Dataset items
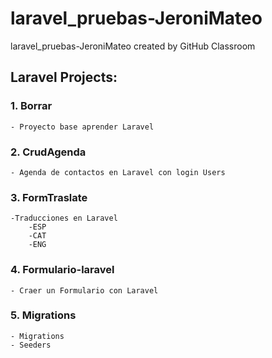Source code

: # laravel_pruebas-JeroniMateo
laravel_pruebas-JeroniMateo created by GitHub Classroom

## Laravel Projects:

### 1. Borrar
    - Proyecto base aprender Laravel
### 2. CrudAgenda
    - Agenda de contactos en Laravel con login Users
### 3. FormTraslate
    -Traducciones en Laravel
        -ESP
        -CAT
        -ENG
### 4. Formulario-laravel
    - Craer un Formulario con Laravel
### 5. Migrations
    - Migrations
    - Seeders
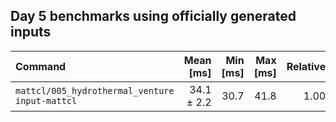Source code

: ## Day 5 benchmarks using officially generated inputs
| Command | Mean [ms] | Min [ms] | Max [ms] | Relative |
|:---|---:|---:|---:|---:|
| `mattcl/005_hydrothermal_venture input-mattcl` | 34.1 ± 2.2 | 30.7 | 41.8 | 1.00 |
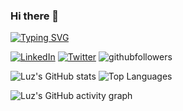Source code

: ### Hi there 👋


<!-- https://github.com/DenverCoder1/readme-typing-svg -->
[![Typing SVG](https://readme-typing-svg.demolab.com?font=Fira+Code&pause=1000&color=914AB6&width=435&lines=Luz+Cazares)](https://git.io/typing-svg)

<!-- https://github.com/Ileriayo/markdown-badges -->
[![LinkedIn](https://img.shields.io/badge/linkedin-%230077B5.svg?style=plastic&logo=linkedin&logoColor=white)](https://www.linkedin.com/in/luz-cazares/)
[![Twitter](https://img.shields.io/badge/Twitter-%231DA1F2.svg?style=plastic&logo=Twitter&logoColor=white)](https://twitter.com/dlux_cazares)
![githubfollowers](https://img.shields.io/github/followers/dlux?style=social)

<!-- https://github.com/gautamkrishnar/blog-post-workflow -->
<!-- TODO move blog to gitio -->

<!-- https://github.com/anuraghazra/github-readme-stats -->
![Luz's GitHub stats](https://github-readme-stats.vercel.app/api?username=dlux&count_private=true&theme=tokyonight&hide_border=true&show_icons=true&card_width=490)
![Top Languages](https://github-readme-stats.vercel.app/api/top-langs/?username=dlux&count_private=true&theme=tokyonight&hide_border=true&layout=compact&langs_count=8)
<!-- other color github_dark -->

<!-- https://github.com/ashutosh00710/github-readme-activity-graph -->
![Luz's GitHub activity graph](https://github-readme-activity-graph.cyclic.app/graph?username=dlux&theme=tokyo-night&hide_border=true)

<!--
**dlux/dlux** is a ✨ _special_ ✨ repository because its `README.md` (this file) appears on your GitHub profile.

Here are some ideas to get you started:

- 🔭 I’m currently working on ...
- 🌱 I’m currently learning ...
- 👯 I’m looking to collaborate on ...
- 🤔 I’m looking for help with ...
- 💬 Ask me about ...
- 📫 How to reach me: ...
- 😄 Pronouns: ...
- ⚡ Fun fact: ...
-->
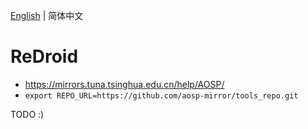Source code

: [English](README.md) | 简体中文

# ReDroid

- https://mirrors.tuna.tsinghua.edu.cn/help/AOSP/
- `export REPO_URL=https://github.com/aosp-mirror/tools_repo.git`

TODO :)

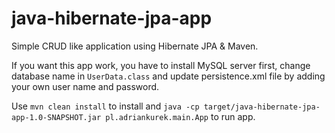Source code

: # java-hibernate-jpa-app
Simple CRUD like application using Hibernate JPA &amp; Maven.

If you want this app work, you have to install MySQL server first, change database name in `UserData.class` and update persistence.xml file by adding your own user name and password.

Use `mvn clean install` to install and `java -cp target/java-hibernate-jpa-app-1.0-SNAPSHOT.jar pl.adriankurek.main.App` to run app.
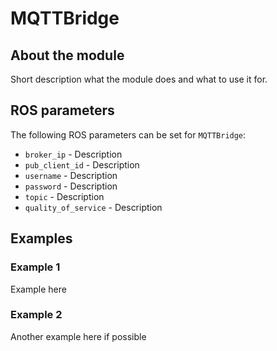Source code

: # MQTTBridge

## About the module
Short description what the module does and what to use it for.

## ROS parameters
The following ROS parameters can be set for `MQTTBridge`:

- `broker_ip` - Description
- `pub_client_id` - Description
- `username` - Description
- `password` - Description
- `topic` - Description
- `quality_of_service` - Description

## Examples
### Example 1
Example here


### Example 2
Another example here if possible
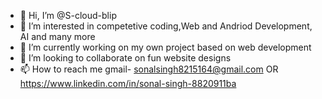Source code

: - 👋 Hi, I’m @S-cloud-blip
- 👀 I’m interested in competetive coding,Web and Andriod Development, AI and many more
- 🌱 I’m currently working on my own project based on web development
- 💞️ I’m looking to collaborate on fun website designs
- 📫 How to reach me gmail- sonalsingh8215164@gmail.com
OR https://www.linkedin.com/in/sonal-singh-8820911ba
<!---
S-cloud-blip/S-cloud-blip is a ✨ special ✨ repository because its `README.md` (this file) appears on your GitHub profile.
You can click the Preview link to take a look at your changes.
--->
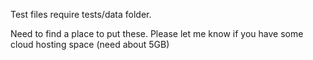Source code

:Test files require tests/data folder.

Need to find a place to put these. Please let me know if you have some cloud hosting space (need about 5GB)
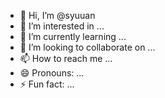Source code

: - 👋 Hi, I’m @syuuan
- 👀 I’m interested in ...
- 🌱 I’m currently learning ...
- 💞️ I’m looking to collaborate on ...
- 📫 How to reach me ...
- 😄 Pronouns: ...
- ⚡ Fun fact: ...

<!---
syuuan/syuuan is a ✨ special ✨ repository because its `README.md` (this file) appears on your GitHub profile.
You can click the Preview link to take a look at your changes.
--->
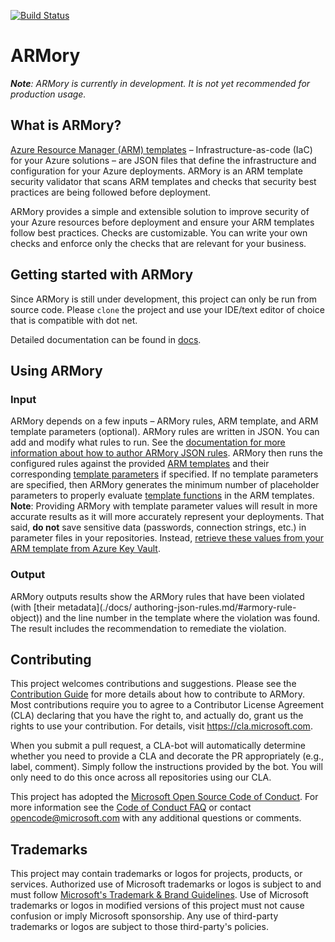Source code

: [![Build Status](https://dev.azure.com/azure/armory/_apis/build/status/Azure.armory?branchName=main)](https://dev.azure.com/azure/armory/_build/latest?definitionId=91&branchName=main)

# ARMory
***Note**: ARMory is currently in development. It is not yet recommended for production usage.*
 
## What is ARMory?
[Azure Resource Manager (ARM) templates](https://docs.microsoft.com/en-us/azure/azure-resource-manager/templates/overview) – Infrastructure-as-code (IaC) for your Azure solutions – are JSON files that define the infrastructure and configuration for your Azure deployments. ARMory is an ARM template security validator that scans ARM templates and checks that security best practices are being followed before deployment. 
 
ARMory provides a simple and extensible solution to improve security of your Azure resources before deployment and ensure your ARM templates   follow best practices. Checks are customizable. You can write your own checks and enforce only the checks that are relevant for your business. 
 
 
## Getting started with ARMory
Since ARMory is still under development, this project can only be run from source code. Please `clone` the project and use your IDE/text editor of choice that is compatible with dot net.

Detailed documentation can be found in [docs](./docs).
 
## Using ARMory
 
### Input
ARMory depends on a few inputs – ARMory rules, ARM template, and ARM template parameters (optional). ARMory rules are written in JSON. You can add and modify what rules to run. See the [documentation for more information about how to author ARMory JSON rules](./docs/authoring-json-rules.md). ARMory then runs the configured rules against the provided [ARM templates]( https://docs.microsoft.com/en-us/azure/azure-resource-manager/templates/) and their corresponding [template parameters](https://docs.microsoft.com/en-us/azure/azure-resource-manager/templates/parameter-files) if specified. If no template parameters are specified, then ARMory generates the minimum number of placeholder parameters to properly evaluate [template functions](https://docs.microsoft.com/en-us/azure/azure-resource-manager/templates/template-functions) in the ARM templates. **Note**: Providing ARMory with template parameter values will result in more accurate results as it will more accurately represent your deployments. That said, **do not** save sensitive data (passwords, connection strings, etc.) in parameter files in your repositories. Instead, [retrieve these values from  your ARM template from Azure Key Vault](https://docs.microsoft.com/en-us/azure/azure-resource-manager/templates/key-vault-parameter?tabs=azure-cli#reference-secrets-with-static-id). 

### Output
ARMory outputs results show the ARMory rules that have been violated (with [their metadata](./docs/ authoring-json-rules.md/#armory-rule-object)) and the line number in the template where the violation was found. The result includes the recommendation to remediate the violation.
 
## Contributing
This project welcomes contributions and suggestions. Please see the [Contribution Guide](./CONTRIBUTING.md) for more details about how to contribute to ARMory. Most contributions require you to
agree to a Contributor License Agreement (CLA) declaring that you have the right to,
and actually do, grant us the rights to use your contribution. For details, visit
https://cla.microsoft.com.

When you submit a pull request, a CLA-bot will automatically determine whether you need
to provide a CLA and decorate the PR appropriately (e.g., label, comment). Simply follow the
instructions provided by the bot. You will only need to do this once across all repositories using our CLA.

This project has adopted the [Microsoft Open Source Code of Conduct](https://opensource.microsoft.com/codeofconduct/).
For more information see the [Code of Conduct FAQ](https://opensource.microsoft.com/codeofconduct/faq/)
or contact [opencode@microsoft.com](mailto:opencode@microsoft.com) with any additional questions or comments.

## Trademarks
This project may contain trademarks or logos for projects, products, or services. Authorized use of Microsoft trademarks or logos is subject to and must follow [Microsoft's Trademark & Brand Guidelines](https://www.microsoft.com/en-us/legal/intellectualproperty/trademarks/usage/general). Use of Microsoft trademarks or logos in modified versions of this project must not cause confusion or imply Microsoft sponsorship. Any use of third-party trademarks or logos are subject to those third-party's policies.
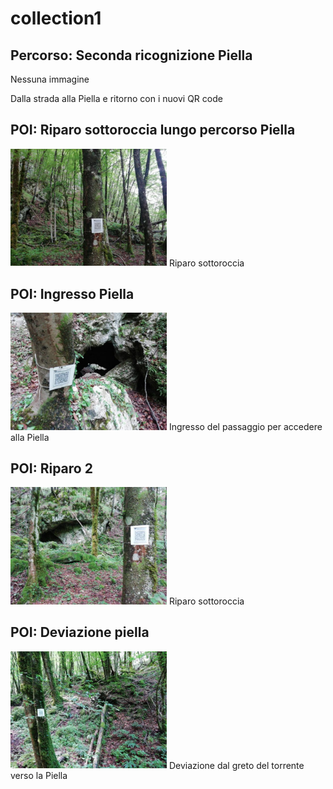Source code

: # collection1
## Percorso: Seconda ricognizione Piella
Nessuna immagine 

Dalla strada alla Piella e ritorno con i nuovi QR code
## POI: Riparo sottoroccia lungo percorso Piella
[<img src='vignettes/2yY95qQg.jpg' width='250'/>](vignettes/2yY95qQg.jpg) 
Riparo sottoroccia
## POI: Ingresso Piella
[<img src='vignettes/P5V7M5H8.jpg' width='250'/>](vignettes/P5V7M5H8.jpg) 
Ingresso del passaggio per accedere alla Piella
## POI: Riparo 2
[<img src='vignettes/wTHnqrF3.jpg' width='250'/>](vignettes/wTHnqrF3.jpg) 
Riparo sottoroccia
## POI: Deviazione piella
[<img src='vignettes/9FWN57F7.jpg' width='250'/>](vignettes/9FWN57F7.jpg) 
Deviazione dal greto del torrente verso la Piella
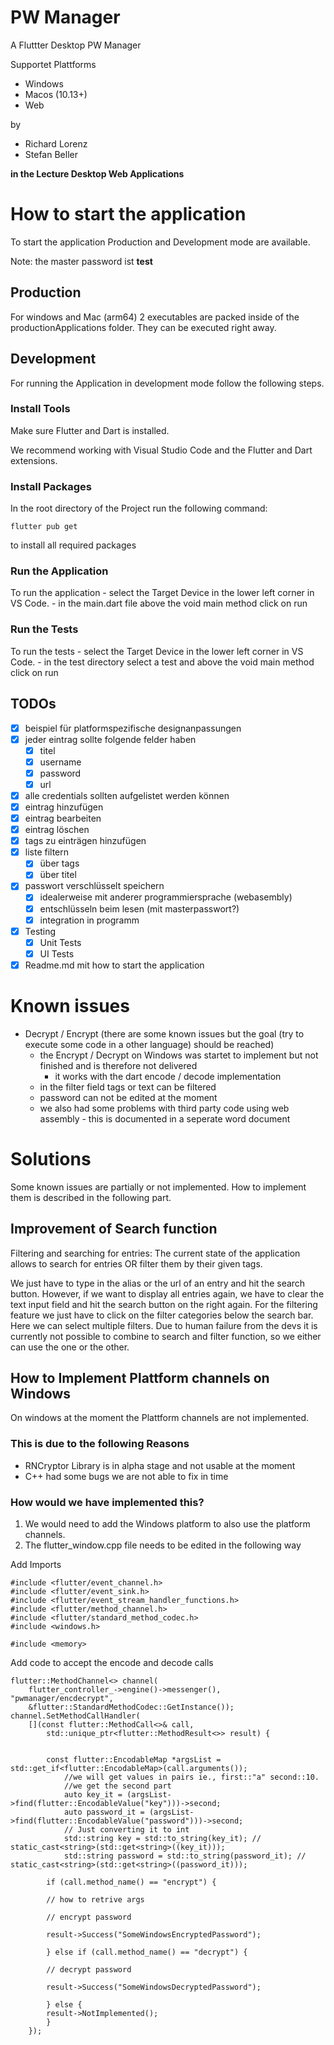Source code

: # PW Manager

A Fluttter Desktop PW Manager

Supportet Plattforms
- Windows
- Macos (10.13+)
- Web

by
- Richard Lorenz
- Stefan Beller

**in the Lecture Desktop Web Applications**

# How to start the application

To start the application Production and Development mode are available.

Note: the master password ist **test**

## Production

For windows and Mac (arm64) 2 executables are packed inside of the productionApplications folder. They can be executed right away.

## Development

For running the Application in development mode follow the following steps.

### Install Tools

Make sure Flutter and Dart is installed.

We recommend working with Visual Studio Code and the Flutter and Dart extensions.
### Install Packages

In the root directory of the Project run the following command: 

    flutter pub get

to install all required packages


### Run the Application

To run the application 
    - select the Target Device in the lower left corner in VS Code.
    - in the main.dart file above the void main method click on run

### Run the Tests

To run the tests 
    - select the Target Device in the lower left corner in VS Code.
    - in the test directory select a test and above the void main method click on run

## TODOs
- [x] beispiel für platformspezifische designanpassungen 
- [x] jeder eintrag sollte folgende felder haben
    - [x] titel
    - [x] username
    - [x] password
    - [x] url
- [x] alle credentials sollten aufgelistet werden können
- [x] eintrag hinzufügen
- [x] eintrag bearbeiten
- [x] eintrag löschen
- [x] tags zu einträgen hinzufügen
- [x] liste filtern
    - [x] über tags
    - [x] über titel
- [x] passwort verschlüsselt speichern
    - [x] idealerweise mit anderer programmiersprache (webasembly)
    - [x] entschlüsseln beim lesen (mit masterpasswort?)
    - [x] integration in programm
- [x] Testing
    - [x] Unit Tests
    - [x] UI Tests
- [x] Readme.md mit how to start the application

# Known issues

- Decrypt / Encrypt (there are some known issues but the goal (try to execute some code in a other language) should be reached)
    - the Encrypt / Decrypt on Windows was startet to implement but not finished and is therefore not delivered
        - it works with the dart encode / decode implementation
    - in the filter field tags or text can be filtered
    - password can not be edited at the moment
    - we also had some problems with third party code using web assembly - this is documented in a seperate word document

# Solutions

Some known issues are partially or not implemented. How to implement them is described in the following part.
## Improvement of Search function

Filtering and searching for entries: The current state of the application allows to search for entries OR filter them by their given tags.

We just have to type in the alias or the url of an entry and hit the search button. However, if we want to display all entries again, we have to clear the text input field and hit the search button on the right again.
For the filtering feature we just have to click on the filter categories below the search bar. Here we can select multiple filters. Due to human failure from the devs it is currently not possible to combine to search and filter function, so we either can use the one or the other.

## How to Implement Plattform channels on Windows

On windows at the moment the Plattform channels are not implemented.

### This is due to the following Reasons
- RNCryptor Library is in alpha stage and not usable at the moment
- C++ had some bugs we are not able to fix in time

### How would we have implemented this?

1. We would need to add the Windows platform to also use the platform channels.
2. The flutter_window.cpp file needs to be edited in the following way

Add Imports

    #include <flutter/event_channel.h>
    #include <flutter/event_sink.h>
    #include <flutter/event_stream_handler_functions.h>
    #include <flutter/method_channel.h>
    #include <flutter/standard_method_codec.h>
    #include <windows.h>

    #include <memory>


Add code to accept the encode and decode calls

    flutter::MethodChannel<> channel(
        flutter_controller_->engine()->messenger(), "pwmanager/encdecrypt",
        &flutter::StandardMethodCodec::GetInstance());
    channel.SetMethodCallHandler(
        [](const flutter::MethodCall<>& call,
            std::unique_ptr<flutter::MethodResult<>> result) {


            const flutter::EncodableMap *argsList = std::get_if<flutter::EncodableMap>(call.arguments()); 
                //we will get values in pairs ie., first::"a" second::10.
                //we get the second part
                auto key_it = (argsList->find(flutter::EncodableValue("key")))->second;    
                auto password_it = (argsList->find(flutter::EncodableValue("password")))->second; 
                // Just converting it to int
                std::string key = std::to_string(key_it); // static_cast<string>(std::get<string>((key_it)));
                std::string password = std::to_string(password_it); // static_cast<string>(std::get<string>((password_it)));

            if (call.method_name() == "encrypt") {

            // how to retrive args

            // encrypt password

            result->Success("SomeWindowsEncryptedPassword");

            } else if (call.method_name() == "decrypt") {

            // decrypt password

            result->Success("SomeWindowsDecryptedPassword");

            } else {
            result->NotImplemented();
            }
        });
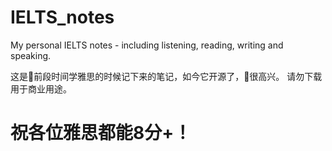 # IELTS_notes
My personal IELTS notes - including listening, reading, writing and speaking.

这是👴前段时间学雅思的时候记下来的笔记，如今它开源了，👴很高兴。
请勿下载用于商业用途。

# 祝各位雅思都能8分+！
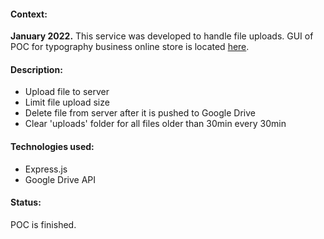#### Context:
__January 2022.__ This service was developed to handle file uploads. GUI of POC for typography business online store is located [here](https://github.com/dcjwu/typographyPOC-react).

#### Description: ####
- Upload file to server
- Limit file upload size
- Delete file from server after it is pushed to Google Drive
- Clear 'uploads' folder for all files older than 30min every 30min

#### Technologies used:
- Express.js
- Google Drive API

#### Status:
POC is finished.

TASK BRIEF → Retype only the lines above from the one with "## Percorso: Seconda ricognizione Piella" through the one with "# PW Manager", exactly and with both ends. Images stay out.

EXERCISE ANSWER →
## Percorso: Seconda ricognizione Piella
Nessuna immagine 

Dalla strada alla Piella e ritorno con i nuovi QR code
## POI: Riparo sottoroccia lungo percorso Piella
[<img src='vignettes/2yY95qQg.jpg' width='250'/>](vignettes/2yY95qQg.jpg) 
Riparo sottoroccia
## POI: Ingresso Piella
[<img src='vignettes/P5V7M5H8.jpg' width='250'/>](vignettes/P5V7M5H8.jpg) 
Ingresso del passaggio per accedere alla Piella
## POI: Riparo 2
[<img src='vignettes/wTHnqrF3.jpg' width='250'/>](vignettes/wTHnqrF3.jpg) 
Riparo sottoroccia
## POI: Deviazione piella
[<img src='vignettes/9FWN57F7.jpg' width='250'/>](vignettes/9FWN57F7.jpg) 
Deviazione dal greto del torrente verso la Piella
Source code

: # PW Manager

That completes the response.